For $\alpha<0,$ $0\le \int_1^\infty \frac{x^\alpha}{1+x}dx\le \int_1^\infty x^{\alpha-1}dx$, and $\int_1^\infty x^{\alpha-1}dx$ converges. Thus, by comparison test, $\int_1^\infty \frac{x^\alpha}{1+x}dx$ converges.
I'd like to know if it is possible to calculate the value of $\int_1^\infty \frac{x^\alpha}{1+x}dx$ for $\alpha <0$.

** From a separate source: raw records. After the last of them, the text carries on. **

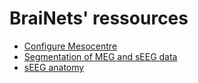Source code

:# BraiNets' ressources

* [Configure Mesocentre](https://github.com/brainets/ressources/tree/master/mesocentre)
* [Segmentation of MEG and sEEG data](https://github.com/brainets/ressources/tree/master/segmentation)
* [sEEG anatomy](https://github.com/brainets/ressources/tree/master/seeg)

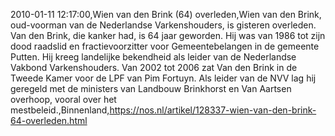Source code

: 2010-01-11 12:17:00,Wien van den Brink (64) overleden,Wien van den Brink, oud-voorman van de Nederlandse Varkenshouders, is gisteren overleden. Van den Brink, die kanker had, is 64 jaar geworden. Hij was van 1986 tot zijn dood raadslid en fractievoorzitter voor Gemeentebelangen in de gemeente Putten. Hij kreeg landelijke bekendheid als leider van de Nederlandse Vakbond Varkenshouders. Van 2002 tot 2006 zat Van den Brink in de Tweede Kamer voor de LPF van Pim Fortuyn. Als leider van de NVV lag hij geregeld met de ministers van Landbouw Brinkhorst en Van Aartsen overhoop, vooral over het mestbeleid.,Binnenland,https://nos.nl/artikel/128337-wien-van-den-brink-64-overleden.html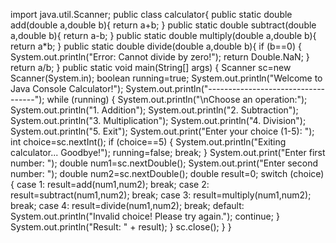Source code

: import java.util.Scanner;
public class calculator{
    public static double add(double a,double b){
        return a+b;
    }
    public static double subtract(double a,double b){
        return a-b;
    }
    public static double multiply(double a,double b){
        return a*b;
    }
    public static double divide(double a,double b){
        if (b==0) {
            System.out.println("Error: Cannot divide by zero!");
            return Double.NaN;
        }
        return a/b;
    }
    public static void main(String[] args) {
        Scanner sc=new Scanner(System.in);
        boolean running=true;
        System.out.println("Welcome to Java Console Calculator!");
        System.out.println("-----------------------------------");
        while (running) {
            System.out.println("\nChoose an operation:");
            System.out.println("1. Addition");
            System.out.println("2. Subtraction");
            System.out.println("3. Multiplication");
            System.out.println("4. Division");
            System.out.println("5. Exit");
            System.out.print("Enter your choice (1-5): ");
            int choice=sc.nextInt();
            if (choice==5) {
                System.out.println("Exiting calculator... Goodbye!");
                running=false;
                break;
            }
            System.out.print("Enter first number: ");
            double num1=sc.nextDouble();
            System.out.print("Enter second number: ");
            double num2=sc.nextDouble();
            double result=0;
            switch (choice){
                case 1:
                    result=add(num1,num2);
                    break;
                case 2:
                    result=subtract(num1,num2);
                    break;
                case 3:
                    result=multiply(num1,num2);
                    break;
                case 4:
                    result=divide(num1,num2);
                    break;
                default:
                    System.out.println("Invalid choice! Please try again.");
                    continue;
            }
            System.out.println("Result: " + result);
        }
        sc.close();
    }
}
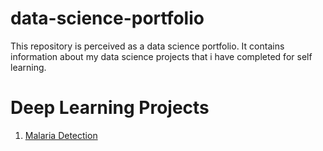 # data-science-portfolio
This repository is perceived as a data science portfolio. It contains information about my data science projects that i have completed for self learning.

# Deep Learning Projects
1. [Malaria Detection]()
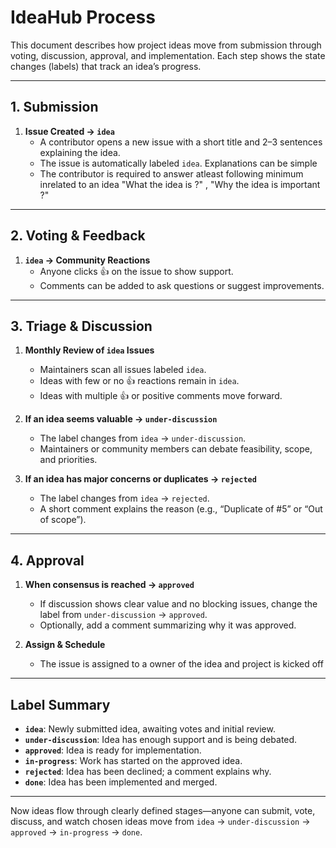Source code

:# IdeaHub Process

This document describes how project ideas move from submission through voting, discussion, approval, and implementation. Each step shows the state changes (labels) that track an idea’s progress.

---

## 1. Submission

1. **Issue Created → `idea`**  
   - A contributor opens a new issue with a short title and 2–3 sentences explaining the idea.  
   - The issue is automatically labeled `idea`. Explanations can be simple
   - The contributor is required to answer atleast following minimum inrelated to an idea "What the idea is ?" , "Why the idea is important ?"

---

## 2. Voting & Feedback

1. **`idea` → Community Reactions**  
   - Anyone clicks 👍 on the issue to show support.  
   - Comments can be added to ask questions or suggest improvements.

---

## 3. Triage & Discussion

1. **Monthly  Review of `idea` Issues**  
   - Maintainers scan all issues labeled `idea`.  
   - Ideas with few or no 👍 reactions remain in `idea`.  
   - Ideas with multiple 👍 or positive comments move forward.

2. **If an idea seems valuable → `under-discussion`**  
   - The label changes from `idea` → `under-discussion`.  
   - Maintainers or community members can debate feasibility, scope, and priorities.

3. **If an idea has major concerns or duplicates → `rejected`**  
   - The label changes from `idea` → `rejected`.  
   - A short comment explains the reason (e.g., “Duplicate of #5” or “Out of scope”).

---

## 4. Approval

1. **When consensus is reached → `approved`**  
   - If discussion shows clear value and no blocking issues, change the label from `under-discussion` → `approved`.  
   - Optionally, add a comment summarizing why it was approved.

2. **Assign & Schedule**  
   - The issue is assigned to a owner of  the idea and project is kicked off 

---


## Label Summary

- **`idea`**: Newly submitted idea, awaiting votes and initial review.  
- **`under-discussion`**: Idea has enough support and is being debated.  
- **`approved`**: Idea is ready for implementation.  
- **`in-progress`**: Work has started on the approved idea.  
- **`rejected`**: Idea has been declined; a comment explains why.  
- **`done`**: Idea has been implemented and merged.  

---

Now ideas flow through clearly defined stages—anyone can submit, vote, discuss, and watch chosen ideas move from `idea` → `under-discussion` → `approved` → `in-progress` → `done`.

Please let me know if you have any idea or comment for it.
Thanks in advance.
Expanding as a power series in $1/x$, $$ \frac{x^{\alpha}}{1+x} = \sum_{n=0}^{\infty} (-1)^{n} x^{a-n-1}, $$ and interchanging the order of integration and summation then gives $$ \int_1^{\infty} \frac{x^{\alpha}}{1+x} \, dx = \sum_{n=0}^{\infty} (-1)^n \int_1^{\infty} x^{a-n-1} \, dx = \sum_{n=0}^{\infty} \frac{(-1)^n}{n-a}. $$ This sum can be written in terms of the digamma function by splitting it into odd and even terms, $$ \sum_{n=0}^{\infty} \frac{(-1)^n}{n-a} = \sum_{n=0}^{\infty} \frac{1}{2n-a} - \frac{1}{2n+1-a} = \frac{1}{2} \left(\psi\left(\frac{1-a}{2}\right)+\psi\left(-\frac{a}{2}\right)\right). $$ This in general will not simplify any further, although some special values are probably known.